Task directions
Could you repeat all of the entries exactly, leaving out any pictures?

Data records
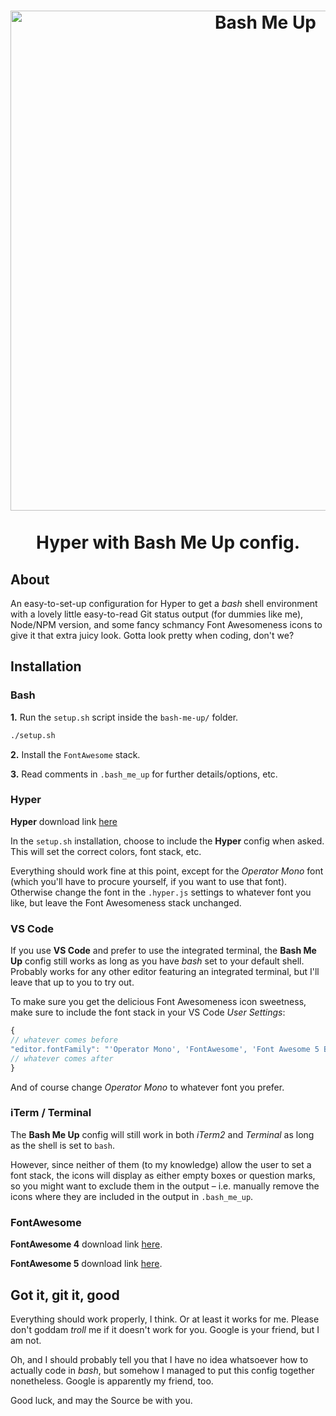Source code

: <h1 align="center">
	<a href="https://github.com/fehawen/bash-prompts-monorepo">
		<img alt="Bash Me Up" src="https://user-images.githubusercontent.com/36552788/45226717-f1cc5d00-b2bf-11e8-98a0-dd0aaf864782.png" width="800">
	</a>
	<br>
	<br> Hyper with Bash Me Up config. <br>
</h1>

## About

An easy-to-set-up configuration for Hyper to get a *bash* shell environment with a lovely little easy-to-read Git status output (for dummies like me), Node/NPM version, and some fancy schmancy Font Awesomeness icons to give it that extra juicy look. Gotta look pretty when coding, don't we?

## Installation

### Bash

**1.** Run the `setup.sh` script inside the `bash-me-up/` folder.
```bash
./setup.sh
```

**2.** Install the `FontAwesome` stack.

**3.** Read comments in `.bash_me_up` for further details/options, etc.

### Hyper

**Hyper** download link [here](https://hyper.is/)

In the `setup.sh` installation, choose to include the **Hyper** config when asked. This will set the correct colors, font stack, etc.

Everything should work fine at this point, except for the *Operator Mono* font (which you'll have to procure yourself, if you want to use that font). Otherwise change the font in the `.hyper.js` settings to whatever font you like, but leave the Font Awesomeness stack unchanged. 

### VS Code

If you use **VS Code** and prefer to use the integrated terminal, the **Bash Me Up** config still works as long as you have *bash* set to your default shell. Probably works for any other editor featuring an integrated terminal, but I'll leave that up to you to try out.

To make sure you get the delicious Font Awesomeness icon sweetness, make sure to include the font stack in your VS Code *User Settings*:

```javascript
{
// whatever comes before
"editor.fontFamily": "'Operator Mono', 'FontAwesome', 'Font Awesome 5 Brands', 'Font Awesome 5 Free Solid', 'Font Awesome 5 Free Regular'",
// whatever comes after
}

```
And of course change *Operator Mono* to whatever font you prefer.

### iTerm / Terminal

The **Bash Me Up** config will still work in both *iTerm2* and *Terminal* as long as the shell is set to `bash`.

However, since neither of them (to my knowledge) allow the user to set a font stack, the icons will display as either empty boxes or question marks, so you might want to exclude them in the output – i.e. manually remove the icons where they are included in the output in `.bash_me_up`.

### FontAwesome

**FontAwesome 4** download link [here](https://fontawesome.com/v4.7.0/assets/font-awesome-4.7.0.zip).

**FontAwesome 5** download link [here](https://use.fontawesome.com/releases/v5.6.3/fontawesome-free-5.6.3-desktop.zip).

## Got it, git it, good

Everything should work properly, I think. Or at least it works for me. Please don't goddam *troll* me if it doesn't work for you. Google is your friend, but I am not.

Oh, and I should probably tell you that I have no idea whatsoever how to actually code in *bash*, but somehow I managed to put this config together nonetheless. Google is apparently my friend, too.

Good luck, and may the Source be with you.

Response to this exercise
Source code

: <h1 align="center">
	<a href="https://github.com/fehawen/bash-prompts-monorepo">
		<img alt="Bash Me Up" src="https://user-images.githubusercontent.com/36552788/45226717-f1cc5d00-b2bf-11e8-98a0-dd0aaf864782.png" width="800">
	</a>
	<br>
	<br> Hyper with Bash Me Up config. <br>
</h1>

## About

An easy-to-set-up configuration for Hyper to get a *bash* shell environment with a lovely little easy-to-read Git status output (for dummies like me), Node/NPM version, and some fancy schmancy Font Awesomeness icons to give it that extra juicy look. Gotta look pretty when coding, don't we?

## Installation

### Bash

**1.** Run the `setup.sh` script inside the `bash-me-up/` folder.
```bash
./setup.sh
```

**2.** Install the `FontAwesome` stack.

**3.** Read comments in `.bash_me_up` for further details/options, etc.

### Hyper

**Hyper** download link [here](https://hyper.is/)

In the `setup.sh` installation, choose to include the **Hyper** config when asked. This will set the correct colors, font stack, etc.

Everything should work fine at this point, except for the *Operator Mono* font (which you'll have to procure yourself, if you want to use that font). Otherwise change the font in the `.hyper.js` settings to whatever font you like, but leave the Font Awesomeness stack unchanged. 

### VS Code

If you use **VS Code** and prefer to use the integrated terminal, the **Bash Me Up** config still works as long as you have *bash* set to your default shell. Probably works for any other editor featuring an integrated terminal, but I'll leave that up to you to try out.

To make sure you get the delicious Font Awesomeness icon sweetness, make sure to include the font stack in your VS Code *User Settings*:

```javascript
{
// whatever comes before
"editor.fontFamily": "'Operator Mono', 'FontAwesome', 'Font Awesome 5 Brands', 'Font Awesome 5 Free Solid', 'Font Awesome 5 Free Regular'",
// whatever comes after
}

```
And of course change *Operator Mono* to whatever font you prefer.

### iTerm / Terminal

The **Bash Me Up** config will still work in both *iTerm2* and *Terminal* as long as the shell is set to `bash`.

However, since neither of them (to my knowledge) allow the user to set a font stack, the icons will display as either empty boxes or question marks, so you might want to exclude them in the output – i.e. manually remove the icons where they are included in the output in `.bash_me_up`.

### FontAwesome

**FontAwesome 4** download link [here](https://fontawesome.com/v4.7.0/assets/font-awesome-4.7.0.zip).

**FontAwesome 5** download link [here](https://use.fontawesome.com/releases/v5.6.3/fontawesome-free-5.6.3-desktop.zip).

## Got it, git it, good

Everything should work properly, I think. Or at least it works for me. Please don't goddam *troll* me if it doesn't work for you. Google is your friend, but I am not.

Oh, and I should probably tell you that I have no idea whatsoever how to actually code in *bash*, but somehow I managed to put this config together nonetheless. Google is apparently my friend, too.

Good luck, and may the Source be with you.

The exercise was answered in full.